Monday, June 25, 2007

Validating XML in .Net

There might be a case where you are importing XML file from somewhere and need to validate it before performing some operations on the XML file. Though, there can be many ways to do so, probably the best is using XMLValidatingReader or XMLReaderSettings. It provides you mechanism to provide a XML file, add a schema and validate the XML file supplied against the schema. It also provides an event (ValidationEventHandler) which is fired as soon as an exception occurs in validating the XMLDocument. Please note that this class has been marked obsolete in .Net framework 2.0 which recommends using XMLReader.Create() with proper XMLReaderSettings for validating the document. We will be looking at both the cases i.e. using XMLValidatingReader as well as XMLReader.Create().

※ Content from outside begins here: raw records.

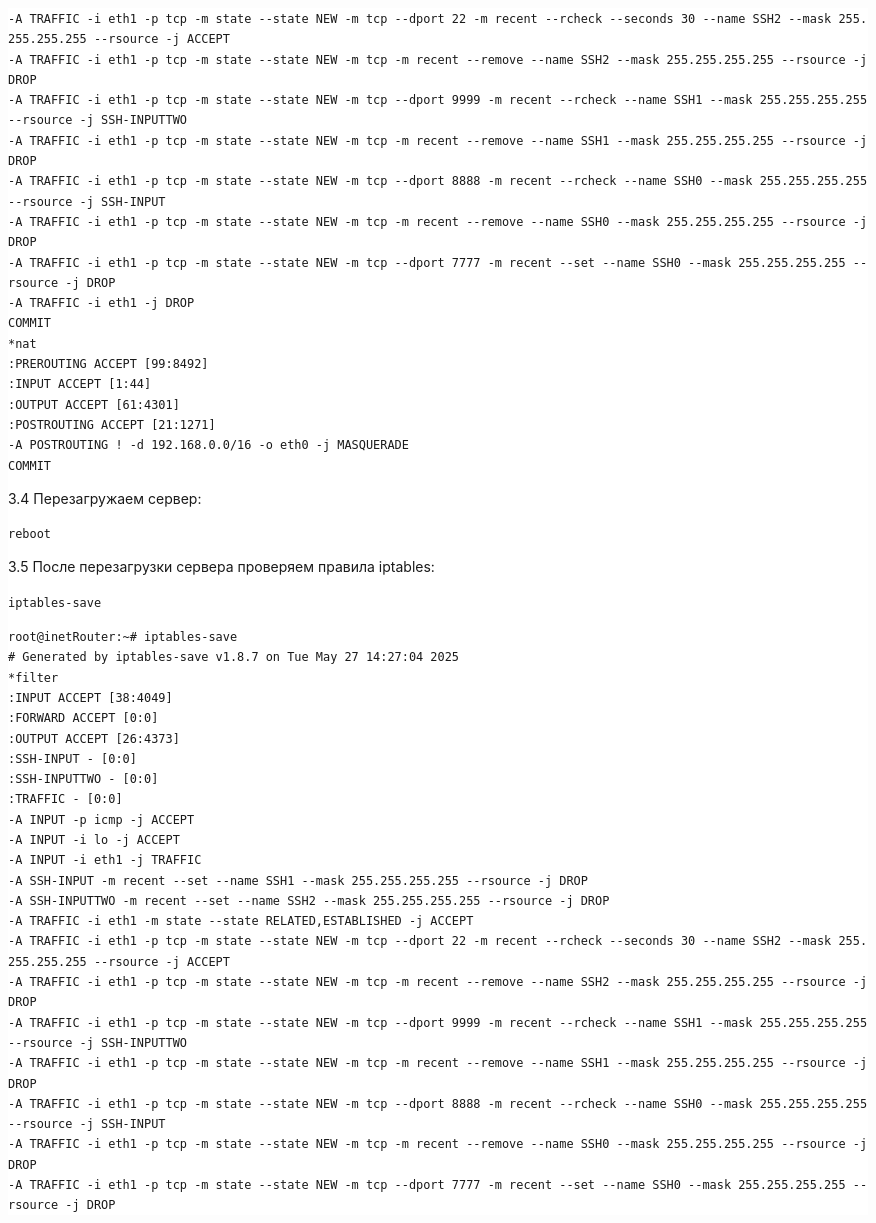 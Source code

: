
 ```
-A TRAFFIC -i eth1 -p tcp -m state --state NEW -m tcp --dport 22 -m recent --rcheck --seconds 30 --name SSH2 --mask 255.255.255.255 --rsource -j ACCEPT
-A TRAFFIC -i eth1 -p tcp -m state --state NEW -m tcp -m recent --remove --name SSH2 --mask 255.255.255.255 --rsource -j DROP
-A TRAFFIC -i eth1 -p tcp -m state --state NEW -m tcp --dport 9999 -m recent --rcheck --name SSH1 --mask 255.255.255.255 --rsource -j SSH-INPUTTWO
-A TRAFFIC -i eth1 -p tcp -m state --state NEW -m tcp -m recent --remove --name SSH1 --mask 255.255.255.255 --rsource -j DROP
-A TRAFFIC -i eth1 -p tcp -m state --state NEW -m tcp --dport 8888 -m recent --rcheck --name SSH0 --mask 255.255.255.255 --rsource -j SSH-INPUT
-A TRAFFIC -i eth1 -p tcp -m state --state NEW -m tcp -m recent --remove --name SSH0 --mask 255.255.255.255 --rsource -j DROP
-A TRAFFIC -i eth1 -p tcp -m state --state NEW -m tcp --dport 7777 -m recent --set --name SSH0 --mask 255.255.255.255 --rsource -j DROP
-A TRAFFIC -i eth1 -j DROP
COMMIT
*nat
:PREROUTING ACCEPT [99:8492]
:INPUT ACCEPT [1:44]
:OUTPUT ACCEPT [61:4301]
:POSTROUTING ACCEPT [21:1271]
-A POSTROUTING ! -d 192.168.0.0/16 -o eth0 -j MASQUERADE
COMMIT
```  

3.4 Перезагружаем сервер: 
```bash
reboot
``` 

3.5 После перезагрузки сервера проверяем правила iptables: 
```bash
iptables-save
```  

```
root@inetRouter:~# iptables-save
# Generated by iptables-save v1.8.7 on Tue May 27 14:27:04 2025
*filter
:INPUT ACCEPT [38:4049]
:FORWARD ACCEPT [0:0]
:OUTPUT ACCEPT [26:4373]
:SSH-INPUT - [0:0]
:SSH-INPUTTWO - [0:0]
:TRAFFIC - [0:0]
-A INPUT -p icmp -j ACCEPT
-A INPUT -i lo -j ACCEPT
-A INPUT -i eth1 -j TRAFFIC
-A SSH-INPUT -m recent --set --name SSH1 --mask 255.255.255.255 --rsource -j DROP
-A SSH-INPUTTWO -m recent --set --name SSH2 --mask 255.255.255.255 --rsource -j DROP
-A TRAFFIC -i eth1 -m state --state RELATED,ESTABLISHED -j ACCEPT
-A TRAFFIC -i eth1 -p tcp -m state --state NEW -m tcp --dport 22 -m recent --rcheck --seconds 30 --name SSH2 --mask 255.255.255.255 --rsource -j ACCEPT        
-A TRAFFIC -i eth1 -p tcp -m state --state NEW -m tcp -m recent --remove --name SSH2 --mask 255.255.255.255 --rsource -j DROP
-A TRAFFIC -i eth1 -p tcp -m state --state NEW -m tcp --dport 9999 -m recent --rcheck --name SSH1 --mask 255.255.255.255 --rsource -j SSH-INPUTTWO
-A TRAFFIC -i eth1 -p tcp -m state --state NEW -m tcp -m recent --remove --name SSH1 --mask 255.255.255.255 --rsource -j DROP
-A TRAFFIC -i eth1 -p tcp -m state --state NEW -m tcp --dport 8888 -m recent --rcheck --name SSH0 --mask 255.255.255.255 --rsource -j SSH-INPUT
-A TRAFFIC -i eth1 -p tcp -m state --state NEW -m tcp -m recent --remove --name SSH0 --mask 255.255.255.255 --rsource -j DROP
-A TRAFFIC -i eth1 -p tcp -m state --state NEW -m tcp --dport 7777 -m recent --set --name SSH0 --mask 255.255.255.255 --rsource -j DROP
```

Lets assume that the XML file that we wish to validate has details about orders. Each of the Order contains the Order ID, details about the Customer, Discount percent given and the details about Products. Following graphic(click for larger image) shows the XML file that we are using:


Click to view larger image

Orders.xml


To validate the XML shown above, we have the schema. The schema for the XML can be found here.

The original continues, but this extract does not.